I have found that this question is very challenging for students.  I now realize that they need lots of practice with coming up with their own research questions.  I have in mind answers such as: Do people who pay with cash take longer to serve, on average, compared to people who pay with a card?  The explanatory variable is whether the customer pays with cash or card, which is categorical and binary. The response variable is how long the transaction takes to complete, which is numerical.

Let me wrap this up: I know these are boring questions.  I frequently say to my students: Like always, let’s answer the boring questions before we get to the interesting parts.  I’m truly reluctant to publish this blog post about such boring questions!  But I do think these are important questions to ask, and I am convinced that it’s helpful to ask them over and over and over again.  I have also come to believe that answering these questions is not as straightforward for students as I used to think.  In addition, I hope that students appreciate the interesting research questions and datasets and contexts, which we revisit later in the course, in which I pose these questions.

I forget: Did I mention that I often repeat myself in class to emphasize a particular point?

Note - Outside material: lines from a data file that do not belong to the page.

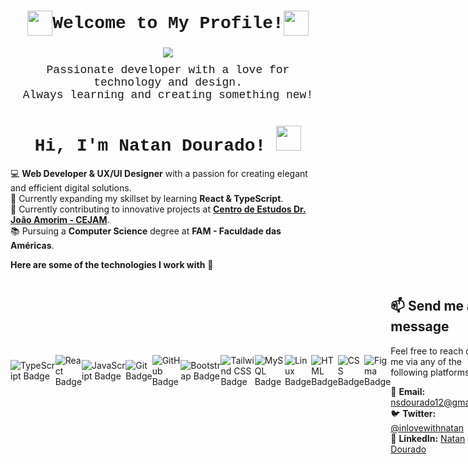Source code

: <div align="center">
  <h1 style="font-family: 'Courier New', monospace; display: flex; align-items: center; justify-content: center">
    <img src="https://media3.giphy.com/media/v1.Y2lkPTc5MGI3NjExdjA0OHB3aWVvYW94NHhhdjY2ZWswYmV2cDVlMXJwN3djY2xxc24ydCZlcD12MV9pbnRlcm5hbF9naWZfYnlfaWQmY3Q9cw/NpMOXmJNHFD3IO9Xto/giphy.gif" width="40"> 
    Welcome to My Profile! 
    <img src="https://media3.giphy.com/media/v1.Y2lkPTc5MGI3NjExdjA0OHB3aWVvYW94NHhhdjY2ZWswYmV2cDVlMXJwN3djY2xxc24ydCZlcD12MV9pbnRlcm5hbF9naWZfYnlfaWQmY3Q9cw/NpMOXmJNHFD3IO9Xto/giphy.gif" width="40">
  </h1>

  <img src="https://media3.giphy.com/media/v1.Y2lkPTc5MGI3NjExcTFwOHViNWJmNmZlMGgxcDZheGp6ZjBrbnloaWpoemo2bzhnaHFrZCZlcD12MV9pbnRlcm5hbF9naWZfYnlfaWQmY3Q9cw/de5S6SQdUVvBvLjJ3x/giphy.gif" width="auto">

  <p style="margin-top: 10px; font-size: 18px; font-family: 'Courier New', monospace; text-align: center">
     Passionate developer with a love for technology and design. <br>
    Always learning and creating something new!
  </p>
</div>

<div style="text-align: center;">
  <h1 style="font-family: 'Courier New', monospace;">
    Hi, I'm Natan Dourado! 
    <img src="https://media0.giphy.com/media/v1.Y2lkPTc5MGI3NjExdDhzenR2cXNnYXJwdGhhd2puajA3cGVkdjY2dmN5NGozODBiNXoweCZlcD12MV9pbnRlcm5hbF9naWZfYnlfaWQmY3Q9cw/zbTxB3Lw7jD7Ox8yhD/giphy.gif" width="40">
  </h1>
</div>


💻 **Web Developer & UX/UI Designer** with a passion for creating elegant and efficient digital solutions.  
🌱 Currently expanding my skillset by learning **React & TypeScript**.  
🎯 Currently contributing to innovative projects at **<a href="http://www.cejam.org.br">Centro de Estudos Dr. João Amorim - CEJAM</a>**.  
📚 Pursuing a **Computer Science** degree at **FAM - Faculdade das Américas**.

**Here are some of the technologies I work with** 🔨

<div style="
display: flex;
align-items: center;
justify-content: space-between
">
<img src="https://img.shields.io/badge/TypeScript-007ACC?style=for-the-badge&logo=typescript&logoColor=white" alt="TypeScript Badge">
    <img src="https://img.shields.io/badge/React-20232A?style=for-the-badge&logo=react&logoColor=61DAFB" alt="React Badge">
    <img src="https://img.shields.io/badge/JavaScript-F7DF1E?style=for-the-badge&logo=javascript&logoColor=black" alt="JavaScript Badge">
    <img src="https://img.shields.io/badge/Git-F05032?style=for-the-badge&logo=git&logoColor=white" alt="Git Badge">
    <img src="https://img.shields.io/badge/GitHub-181717?style=for-the-badge&logo=github&logoColor=white" alt="GitHub Badge">
    <img src="https://img.shields.io/badge/Bootstrap-563D7C?style=for-the-badge&logo=bootstrap&logoColor=white" alt="Bootstrap Badge">
    <img src="https://img.shields.io/badge/Tailwind_CSS-06B6D4?style=for-the-badge&logo=tailwind-css&logoColor=white" alt="Tailwind CSS Badge">
    <img src="https://img.shields.io/badge/MySQL-4479A1?style=for-the-badge&logo=mysql&logoColor=white" alt="MySQL Badge">
    <img src="https://img.shields.io/badge/Linux-FCC624?style=for-the-badge&logo=linux&logoColor=black" alt="Linux Badge">  
     <img src="https://img.shields.io/badge/HTML-E34F26?style=for-the-badge&logo=html5&logoColor=white" alt="HTML Badge">
    <img src="https://img.shields.io/badge/CSS-1572B6?style=for-the-badge&logo=css3&logoColor=white" alt="CSS Badge">
    <img src="https://img.shields.io/badge/Figma-000000?style=for-the-badge&logo=figma&logoColor=white" alt="Figma Badge">
<div>

## 📫 Send me a message

Feel free to reach out to me via any of the following platforms:

📧 **Email:** [nsdourado12@gmail.com](mailto:nsdourado12@gmail.com)  
🐦 **Twitter:** [@inlovewithnatan](https://twitter.com/inlovewithnatan)  
🔗 **LinkedIn:** [Natan Dourado](https://linkedin.com/in/natan.dourado)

P.S. The data on Super Bowl national anthem singing times came from here and here. The article about kissing couples can be found here. The article about cat jumping is here. The abstract for the article about motivation and creativity is here. The data about the Kristen Gilbert case came from an article written for Statistics: A Guide to the Unknown (described here) by George Cobb and Steven Gelbach, who were statistical expert witnesses on opposite sides of the case. The Rosling video is available here, and the gapminder software is here. The study about penguin survival can be found here.

#10 My favorite theorem

This blog does not do suspense*, so I’ll come right out with it: Bayes’ Theorem is my favorite theorem.  But even though it is my unabashed favorite, I introduce Bayes’ Theorem to students in a stealth manner.  I don’t present the theorem itself, or even its name, until after students have answered an important question by essentially deriving the result for themselves.  The key is to use a hypothetical table of counts, as the following examples illustrate.  As always, questions that I pose to students appear in italics.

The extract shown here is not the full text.